ACTION ITEM >> Please copy each line of the records below that includes the word "citations".

═══ THE RECORDS ═══

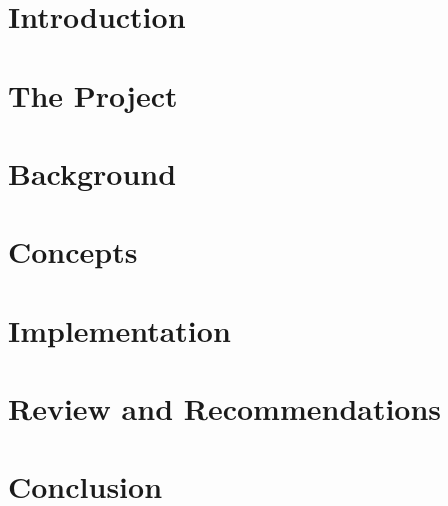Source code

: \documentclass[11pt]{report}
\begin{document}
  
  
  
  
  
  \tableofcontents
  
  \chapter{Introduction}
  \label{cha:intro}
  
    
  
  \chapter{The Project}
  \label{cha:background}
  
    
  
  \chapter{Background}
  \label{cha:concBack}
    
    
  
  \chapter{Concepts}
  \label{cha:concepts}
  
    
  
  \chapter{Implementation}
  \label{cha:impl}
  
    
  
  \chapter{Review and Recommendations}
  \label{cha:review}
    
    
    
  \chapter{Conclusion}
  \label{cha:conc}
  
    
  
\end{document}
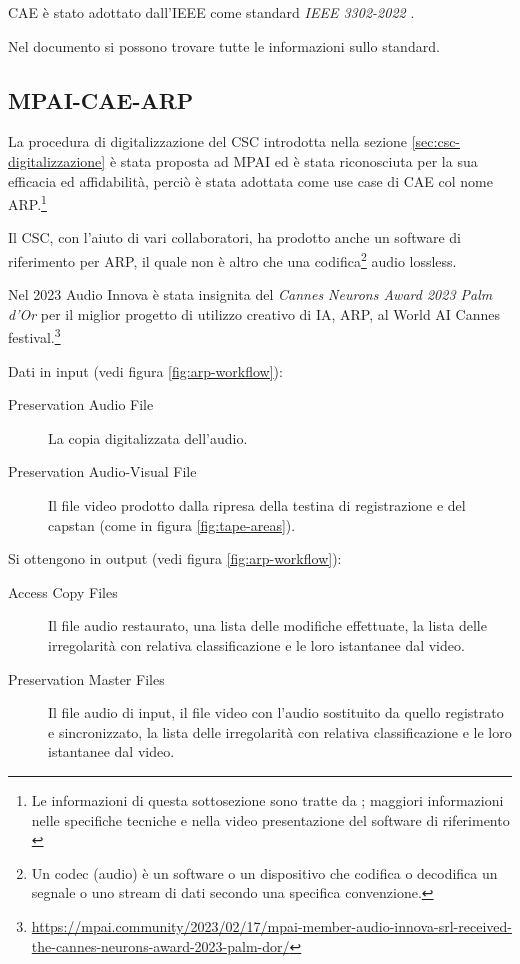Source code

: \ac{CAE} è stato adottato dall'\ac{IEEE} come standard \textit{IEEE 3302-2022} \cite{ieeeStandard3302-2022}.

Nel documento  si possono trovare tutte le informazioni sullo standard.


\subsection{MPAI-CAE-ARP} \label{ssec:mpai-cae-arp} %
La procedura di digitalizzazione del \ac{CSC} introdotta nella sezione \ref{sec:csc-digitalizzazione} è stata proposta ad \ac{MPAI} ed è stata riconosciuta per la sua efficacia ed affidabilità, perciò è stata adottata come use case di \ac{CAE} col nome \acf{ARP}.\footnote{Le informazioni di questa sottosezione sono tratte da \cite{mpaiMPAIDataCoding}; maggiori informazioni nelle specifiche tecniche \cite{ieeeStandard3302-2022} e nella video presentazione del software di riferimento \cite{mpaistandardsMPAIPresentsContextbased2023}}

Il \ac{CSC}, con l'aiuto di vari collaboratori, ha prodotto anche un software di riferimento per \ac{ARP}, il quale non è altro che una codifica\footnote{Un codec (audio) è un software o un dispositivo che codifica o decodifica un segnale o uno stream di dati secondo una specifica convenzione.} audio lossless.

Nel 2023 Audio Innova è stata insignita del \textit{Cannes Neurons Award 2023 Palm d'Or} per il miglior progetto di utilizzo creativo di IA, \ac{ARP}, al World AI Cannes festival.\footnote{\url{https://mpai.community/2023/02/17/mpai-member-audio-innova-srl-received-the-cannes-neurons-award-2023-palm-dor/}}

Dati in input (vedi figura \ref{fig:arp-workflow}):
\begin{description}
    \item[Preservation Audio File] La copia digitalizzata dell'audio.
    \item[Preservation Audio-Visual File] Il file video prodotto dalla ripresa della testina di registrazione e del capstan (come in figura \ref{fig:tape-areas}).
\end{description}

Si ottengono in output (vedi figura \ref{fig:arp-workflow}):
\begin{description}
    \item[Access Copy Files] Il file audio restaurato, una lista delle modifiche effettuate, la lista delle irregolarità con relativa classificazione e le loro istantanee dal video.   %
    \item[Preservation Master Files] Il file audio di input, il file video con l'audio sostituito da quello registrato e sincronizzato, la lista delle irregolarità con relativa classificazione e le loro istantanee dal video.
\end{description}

═══
═══ THE RECORDS ═══

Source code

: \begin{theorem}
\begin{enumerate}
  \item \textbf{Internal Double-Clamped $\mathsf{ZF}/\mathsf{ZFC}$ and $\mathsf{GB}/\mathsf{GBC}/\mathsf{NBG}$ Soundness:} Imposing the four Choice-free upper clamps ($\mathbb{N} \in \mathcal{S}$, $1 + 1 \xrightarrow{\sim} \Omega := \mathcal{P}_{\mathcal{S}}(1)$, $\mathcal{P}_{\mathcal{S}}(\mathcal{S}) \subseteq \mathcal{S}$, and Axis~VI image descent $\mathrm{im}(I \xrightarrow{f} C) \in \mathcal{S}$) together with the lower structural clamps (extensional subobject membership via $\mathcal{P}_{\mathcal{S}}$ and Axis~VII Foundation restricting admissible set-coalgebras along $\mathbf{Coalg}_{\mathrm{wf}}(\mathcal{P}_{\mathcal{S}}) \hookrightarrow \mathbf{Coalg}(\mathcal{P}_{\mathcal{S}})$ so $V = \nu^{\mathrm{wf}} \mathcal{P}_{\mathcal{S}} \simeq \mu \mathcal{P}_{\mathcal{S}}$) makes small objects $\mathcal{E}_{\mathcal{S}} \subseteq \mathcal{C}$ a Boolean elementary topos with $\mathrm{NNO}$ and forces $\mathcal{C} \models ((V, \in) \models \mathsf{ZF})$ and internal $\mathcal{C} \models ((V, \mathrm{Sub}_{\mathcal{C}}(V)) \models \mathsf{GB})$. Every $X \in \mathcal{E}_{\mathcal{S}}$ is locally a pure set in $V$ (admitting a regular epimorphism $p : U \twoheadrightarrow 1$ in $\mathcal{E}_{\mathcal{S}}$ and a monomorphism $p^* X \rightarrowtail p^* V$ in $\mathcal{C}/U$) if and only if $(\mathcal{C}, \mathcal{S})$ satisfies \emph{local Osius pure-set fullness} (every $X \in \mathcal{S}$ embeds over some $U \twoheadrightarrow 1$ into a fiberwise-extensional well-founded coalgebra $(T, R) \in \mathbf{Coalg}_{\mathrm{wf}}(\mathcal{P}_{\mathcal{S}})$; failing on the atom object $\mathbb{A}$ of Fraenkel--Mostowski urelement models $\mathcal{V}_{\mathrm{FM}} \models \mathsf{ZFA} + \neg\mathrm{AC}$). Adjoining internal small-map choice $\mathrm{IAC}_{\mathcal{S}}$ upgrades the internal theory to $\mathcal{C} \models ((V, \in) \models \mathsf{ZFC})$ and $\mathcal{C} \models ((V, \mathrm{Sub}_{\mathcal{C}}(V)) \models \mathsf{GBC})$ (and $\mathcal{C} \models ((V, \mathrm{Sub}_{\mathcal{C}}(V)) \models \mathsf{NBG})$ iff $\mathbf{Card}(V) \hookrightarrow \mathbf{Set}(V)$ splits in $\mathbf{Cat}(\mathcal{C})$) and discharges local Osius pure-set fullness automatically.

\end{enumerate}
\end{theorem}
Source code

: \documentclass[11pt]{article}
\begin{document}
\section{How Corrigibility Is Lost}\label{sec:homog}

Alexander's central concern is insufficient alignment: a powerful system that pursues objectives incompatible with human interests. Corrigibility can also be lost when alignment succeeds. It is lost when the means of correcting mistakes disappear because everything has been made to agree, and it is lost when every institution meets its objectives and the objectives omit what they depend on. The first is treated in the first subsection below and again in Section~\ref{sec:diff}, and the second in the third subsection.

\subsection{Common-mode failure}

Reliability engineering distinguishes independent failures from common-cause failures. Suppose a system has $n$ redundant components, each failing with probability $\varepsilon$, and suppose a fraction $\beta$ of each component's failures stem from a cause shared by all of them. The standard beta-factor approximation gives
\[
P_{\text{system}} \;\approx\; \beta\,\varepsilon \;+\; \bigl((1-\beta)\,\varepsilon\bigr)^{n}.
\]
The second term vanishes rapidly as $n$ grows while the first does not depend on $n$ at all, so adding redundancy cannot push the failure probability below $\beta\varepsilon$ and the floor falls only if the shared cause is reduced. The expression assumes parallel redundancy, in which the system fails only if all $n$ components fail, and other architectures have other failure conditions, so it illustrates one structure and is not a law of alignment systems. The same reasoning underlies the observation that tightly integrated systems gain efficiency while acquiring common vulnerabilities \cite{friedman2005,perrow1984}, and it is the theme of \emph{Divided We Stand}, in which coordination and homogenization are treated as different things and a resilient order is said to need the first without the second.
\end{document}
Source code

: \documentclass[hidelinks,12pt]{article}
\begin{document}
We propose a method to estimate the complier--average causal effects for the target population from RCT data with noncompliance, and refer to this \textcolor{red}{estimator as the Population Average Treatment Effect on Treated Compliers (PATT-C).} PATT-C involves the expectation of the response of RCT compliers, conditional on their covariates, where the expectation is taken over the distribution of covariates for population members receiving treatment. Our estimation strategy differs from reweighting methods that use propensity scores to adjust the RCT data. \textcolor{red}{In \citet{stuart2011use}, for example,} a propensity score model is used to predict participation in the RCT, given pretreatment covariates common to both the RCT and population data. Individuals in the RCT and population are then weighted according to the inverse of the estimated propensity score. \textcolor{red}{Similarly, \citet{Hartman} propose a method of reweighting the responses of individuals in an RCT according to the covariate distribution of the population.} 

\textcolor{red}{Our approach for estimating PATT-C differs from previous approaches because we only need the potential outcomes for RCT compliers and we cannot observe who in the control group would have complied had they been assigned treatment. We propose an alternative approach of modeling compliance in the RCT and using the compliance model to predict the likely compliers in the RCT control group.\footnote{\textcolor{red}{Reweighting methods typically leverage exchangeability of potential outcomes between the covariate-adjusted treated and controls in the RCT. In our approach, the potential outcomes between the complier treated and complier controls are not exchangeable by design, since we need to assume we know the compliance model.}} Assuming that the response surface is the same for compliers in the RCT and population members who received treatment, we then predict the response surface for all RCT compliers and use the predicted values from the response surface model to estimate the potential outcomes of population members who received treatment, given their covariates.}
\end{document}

═══
═══ THE RECORDS ═══

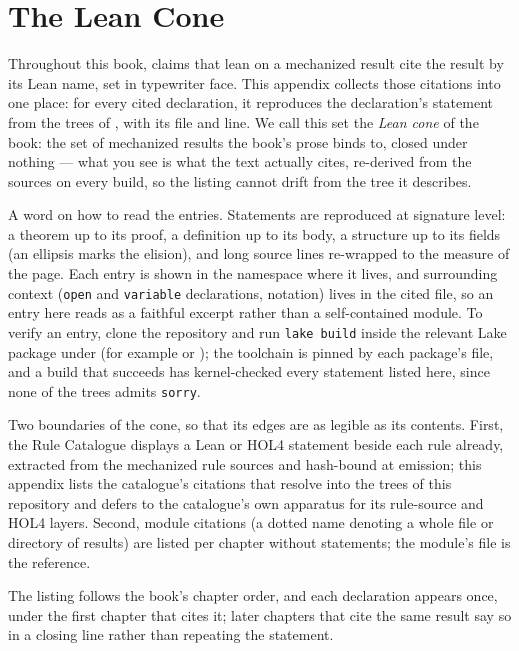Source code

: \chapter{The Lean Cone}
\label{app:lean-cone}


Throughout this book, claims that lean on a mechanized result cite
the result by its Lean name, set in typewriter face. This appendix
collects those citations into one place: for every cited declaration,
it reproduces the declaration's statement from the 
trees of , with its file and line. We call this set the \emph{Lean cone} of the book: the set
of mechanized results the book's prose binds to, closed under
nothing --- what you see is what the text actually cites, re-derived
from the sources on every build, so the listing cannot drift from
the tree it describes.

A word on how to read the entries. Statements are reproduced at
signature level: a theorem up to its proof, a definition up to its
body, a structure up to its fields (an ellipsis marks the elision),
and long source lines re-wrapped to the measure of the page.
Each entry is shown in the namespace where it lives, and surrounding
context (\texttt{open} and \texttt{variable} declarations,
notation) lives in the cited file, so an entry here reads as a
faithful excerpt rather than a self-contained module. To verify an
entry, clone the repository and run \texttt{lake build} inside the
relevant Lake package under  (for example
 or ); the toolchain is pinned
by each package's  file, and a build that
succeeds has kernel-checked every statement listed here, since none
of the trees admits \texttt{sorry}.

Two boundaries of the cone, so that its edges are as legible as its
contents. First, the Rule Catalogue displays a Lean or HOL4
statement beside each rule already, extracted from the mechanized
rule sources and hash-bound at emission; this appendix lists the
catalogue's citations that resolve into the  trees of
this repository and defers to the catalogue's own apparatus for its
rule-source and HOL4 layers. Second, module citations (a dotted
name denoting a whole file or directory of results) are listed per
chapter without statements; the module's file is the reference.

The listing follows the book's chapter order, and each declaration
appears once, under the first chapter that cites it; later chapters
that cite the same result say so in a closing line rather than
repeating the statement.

═══

WRITTEN REPLY >>
collects those citations into one place: for every cited declaration,
catalogue's citations that resolve into the  trees of
rule-source and HOL4 layers. Second, module citations (a dotted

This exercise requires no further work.